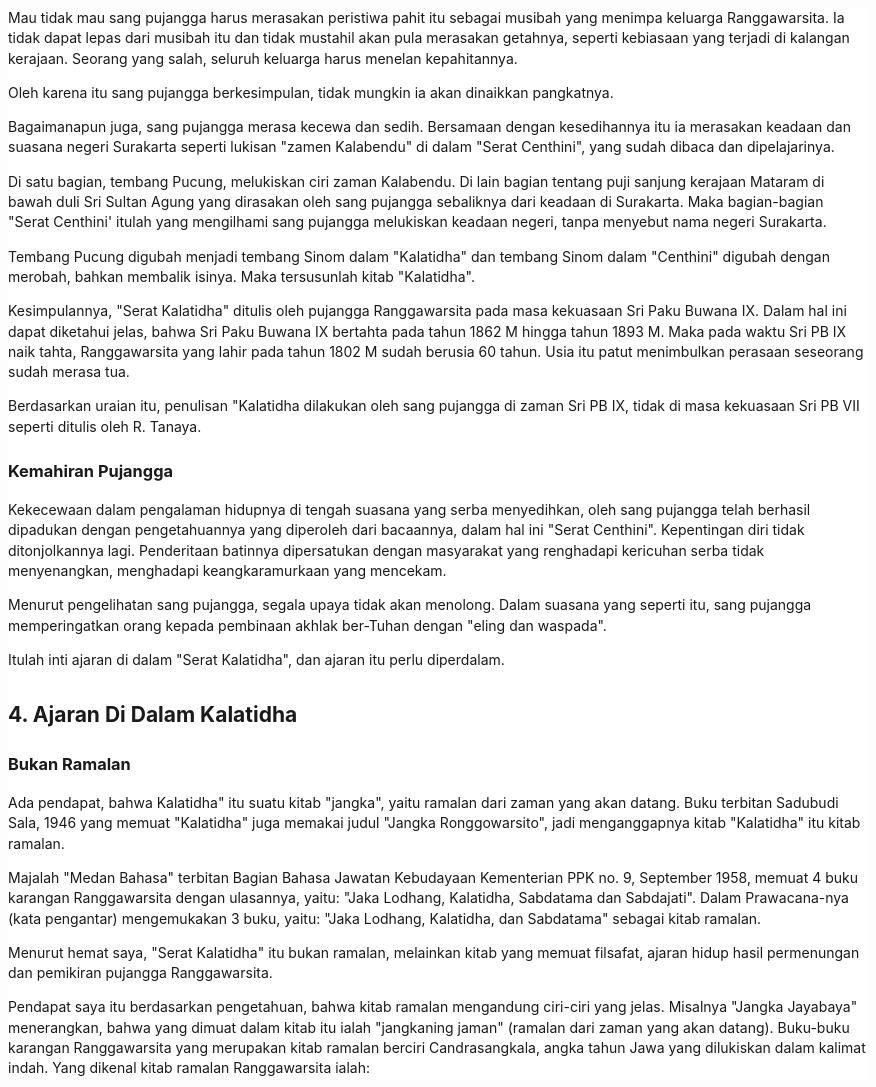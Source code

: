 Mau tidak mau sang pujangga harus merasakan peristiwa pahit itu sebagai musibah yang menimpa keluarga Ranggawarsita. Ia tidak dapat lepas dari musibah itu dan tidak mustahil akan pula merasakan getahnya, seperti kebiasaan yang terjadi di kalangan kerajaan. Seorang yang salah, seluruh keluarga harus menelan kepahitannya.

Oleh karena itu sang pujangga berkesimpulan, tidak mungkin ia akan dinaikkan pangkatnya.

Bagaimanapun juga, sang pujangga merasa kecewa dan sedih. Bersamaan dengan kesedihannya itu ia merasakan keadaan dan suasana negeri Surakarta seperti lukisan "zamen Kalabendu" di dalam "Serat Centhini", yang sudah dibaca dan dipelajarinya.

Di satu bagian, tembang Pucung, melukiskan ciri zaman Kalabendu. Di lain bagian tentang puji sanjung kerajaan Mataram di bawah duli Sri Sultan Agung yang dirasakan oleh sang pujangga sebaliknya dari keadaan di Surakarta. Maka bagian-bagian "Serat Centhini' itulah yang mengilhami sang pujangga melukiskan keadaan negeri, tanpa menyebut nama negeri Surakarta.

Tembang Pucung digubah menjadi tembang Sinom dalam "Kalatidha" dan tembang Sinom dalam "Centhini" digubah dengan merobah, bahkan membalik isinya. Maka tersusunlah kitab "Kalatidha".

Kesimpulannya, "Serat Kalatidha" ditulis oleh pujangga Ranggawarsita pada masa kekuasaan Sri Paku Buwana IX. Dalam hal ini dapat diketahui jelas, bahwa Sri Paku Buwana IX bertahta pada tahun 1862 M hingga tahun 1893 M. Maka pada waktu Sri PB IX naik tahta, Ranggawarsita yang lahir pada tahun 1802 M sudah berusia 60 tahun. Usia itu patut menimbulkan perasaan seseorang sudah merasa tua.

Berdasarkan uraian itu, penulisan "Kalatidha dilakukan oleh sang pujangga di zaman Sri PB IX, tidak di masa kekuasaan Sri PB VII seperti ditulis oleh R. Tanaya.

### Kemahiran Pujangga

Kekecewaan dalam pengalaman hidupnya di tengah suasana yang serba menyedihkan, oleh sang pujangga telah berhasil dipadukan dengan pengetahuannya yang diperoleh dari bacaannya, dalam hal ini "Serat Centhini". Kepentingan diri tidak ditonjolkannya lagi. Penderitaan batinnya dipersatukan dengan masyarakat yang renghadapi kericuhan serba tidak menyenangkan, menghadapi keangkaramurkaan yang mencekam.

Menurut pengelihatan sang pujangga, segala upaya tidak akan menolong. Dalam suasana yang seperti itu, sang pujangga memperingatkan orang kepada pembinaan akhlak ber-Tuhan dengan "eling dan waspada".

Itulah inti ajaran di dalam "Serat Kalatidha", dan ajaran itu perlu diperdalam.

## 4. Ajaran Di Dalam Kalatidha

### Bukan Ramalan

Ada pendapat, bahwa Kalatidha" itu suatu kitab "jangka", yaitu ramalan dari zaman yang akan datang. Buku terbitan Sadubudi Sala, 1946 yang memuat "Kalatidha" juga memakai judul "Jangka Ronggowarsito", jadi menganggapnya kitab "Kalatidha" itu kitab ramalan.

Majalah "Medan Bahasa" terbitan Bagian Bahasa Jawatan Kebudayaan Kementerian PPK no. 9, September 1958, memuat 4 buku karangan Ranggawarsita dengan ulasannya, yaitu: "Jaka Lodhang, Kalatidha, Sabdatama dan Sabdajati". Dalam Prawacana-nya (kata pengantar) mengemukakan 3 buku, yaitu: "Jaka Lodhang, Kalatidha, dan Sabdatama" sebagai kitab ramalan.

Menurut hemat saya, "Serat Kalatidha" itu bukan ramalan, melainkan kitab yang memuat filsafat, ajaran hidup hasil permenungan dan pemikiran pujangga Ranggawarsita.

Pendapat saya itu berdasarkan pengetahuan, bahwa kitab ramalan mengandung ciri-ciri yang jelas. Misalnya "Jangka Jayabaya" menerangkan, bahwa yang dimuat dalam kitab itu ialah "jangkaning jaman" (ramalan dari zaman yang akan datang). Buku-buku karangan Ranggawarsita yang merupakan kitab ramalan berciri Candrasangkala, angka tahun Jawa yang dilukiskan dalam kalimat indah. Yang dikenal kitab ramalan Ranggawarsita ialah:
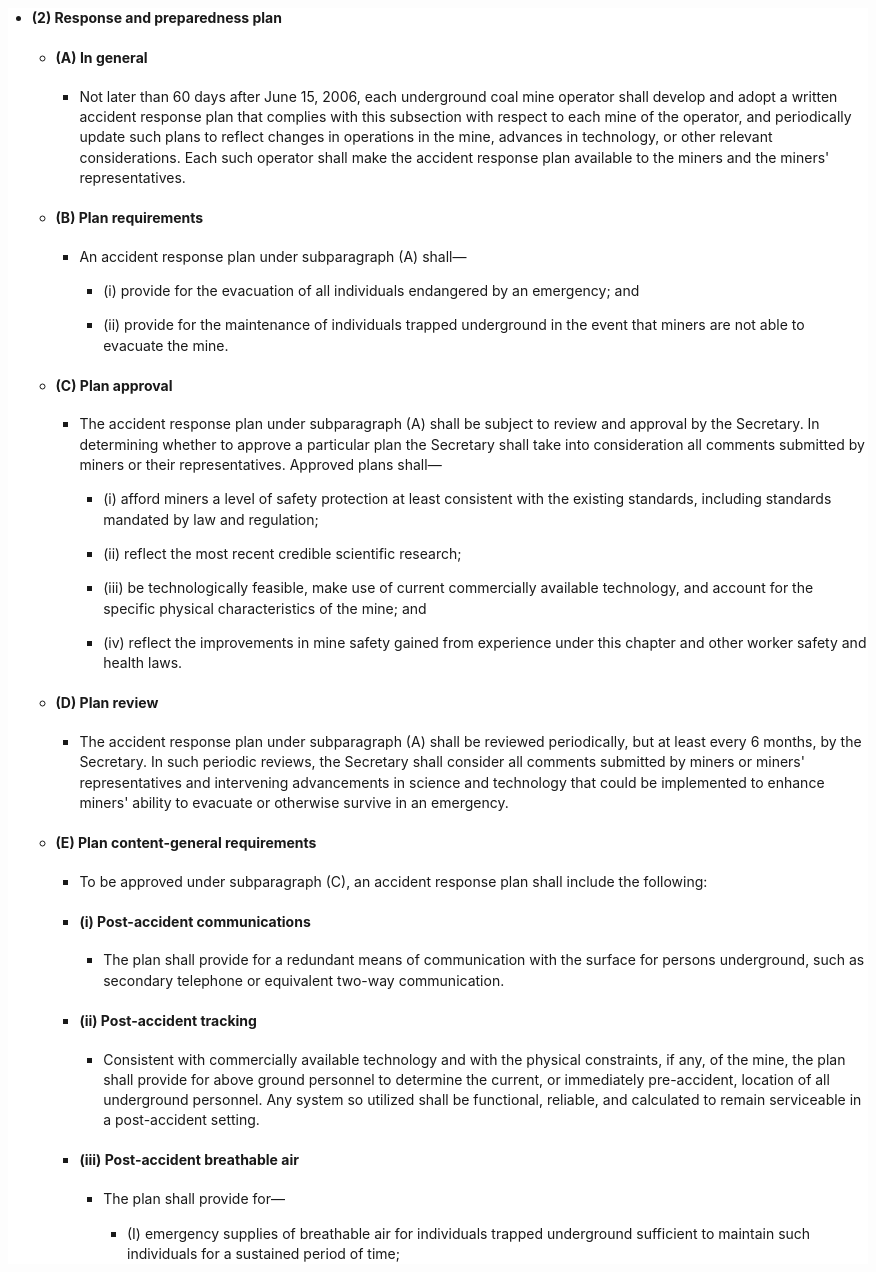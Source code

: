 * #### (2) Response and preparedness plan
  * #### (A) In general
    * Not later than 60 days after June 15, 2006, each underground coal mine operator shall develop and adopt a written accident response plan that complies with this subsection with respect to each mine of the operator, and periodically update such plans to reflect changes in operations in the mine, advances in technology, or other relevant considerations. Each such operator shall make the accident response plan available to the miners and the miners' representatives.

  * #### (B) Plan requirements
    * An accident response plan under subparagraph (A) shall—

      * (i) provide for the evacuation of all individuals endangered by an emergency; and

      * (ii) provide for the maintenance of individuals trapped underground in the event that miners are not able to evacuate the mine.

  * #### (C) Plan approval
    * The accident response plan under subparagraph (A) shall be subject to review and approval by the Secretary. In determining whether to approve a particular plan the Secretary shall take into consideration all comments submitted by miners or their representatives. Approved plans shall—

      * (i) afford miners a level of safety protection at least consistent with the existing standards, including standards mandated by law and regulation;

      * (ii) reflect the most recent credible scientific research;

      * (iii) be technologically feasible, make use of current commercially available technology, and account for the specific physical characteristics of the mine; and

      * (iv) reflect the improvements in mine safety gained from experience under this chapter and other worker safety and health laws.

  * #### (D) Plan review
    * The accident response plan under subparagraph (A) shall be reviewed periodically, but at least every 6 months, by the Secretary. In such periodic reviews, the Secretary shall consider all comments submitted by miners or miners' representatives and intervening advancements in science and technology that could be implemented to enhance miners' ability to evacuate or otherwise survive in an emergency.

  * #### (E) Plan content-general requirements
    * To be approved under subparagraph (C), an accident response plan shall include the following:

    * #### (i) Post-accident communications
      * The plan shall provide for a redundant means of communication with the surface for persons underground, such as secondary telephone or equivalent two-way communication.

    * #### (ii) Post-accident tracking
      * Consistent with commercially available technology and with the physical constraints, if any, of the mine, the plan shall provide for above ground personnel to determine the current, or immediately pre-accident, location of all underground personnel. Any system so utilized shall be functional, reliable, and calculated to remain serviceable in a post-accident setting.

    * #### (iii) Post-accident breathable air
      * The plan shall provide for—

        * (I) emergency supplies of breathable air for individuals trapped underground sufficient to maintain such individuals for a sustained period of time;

——

_Description of the task_
Using the entries above, give again exactly the lines from the line holding "law and regulation;" through the line holding "(ii) Post-accident tracking". Include both end lines and nothing else.

_The answer_
      * (i) afford miners a level of safety protection at least consistent with the existing standards, including standards mandated by law and regulation;

      * (ii) reflect the most recent credible scientific research;

      * (iii) be technologically feasible, make use of current commercially available technology, and account for the specific physical characteristics of the mine; and

      * (iv) reflect the improvements in mine safety gained from experience under this chapter and other worker safety and health laws.

  * #### (D) Plan review
    * The accident response plan under subparagraph (A) shall be reviewed periodically, but at least every 6 months, by the Secretary. In such periodic reviews, the Secretary shall consider all comments submitted by miners or miners' representatives and intervening advancements in science and technology that could be implemented to enhance miners' ability to evacuate or otherwise survive in an emergency.

  * #### (E) Plan content-general requirements
    * To be approved under subparagraph (C), an accident response plan shall include the following:

    * #### (i) Post-accident communications
      * The plan shall provide for a redundant means of communication with the surface for persons underground, such as secondary telephone or equivalent two-way communication.

    * #### (ii) Post-accident tracking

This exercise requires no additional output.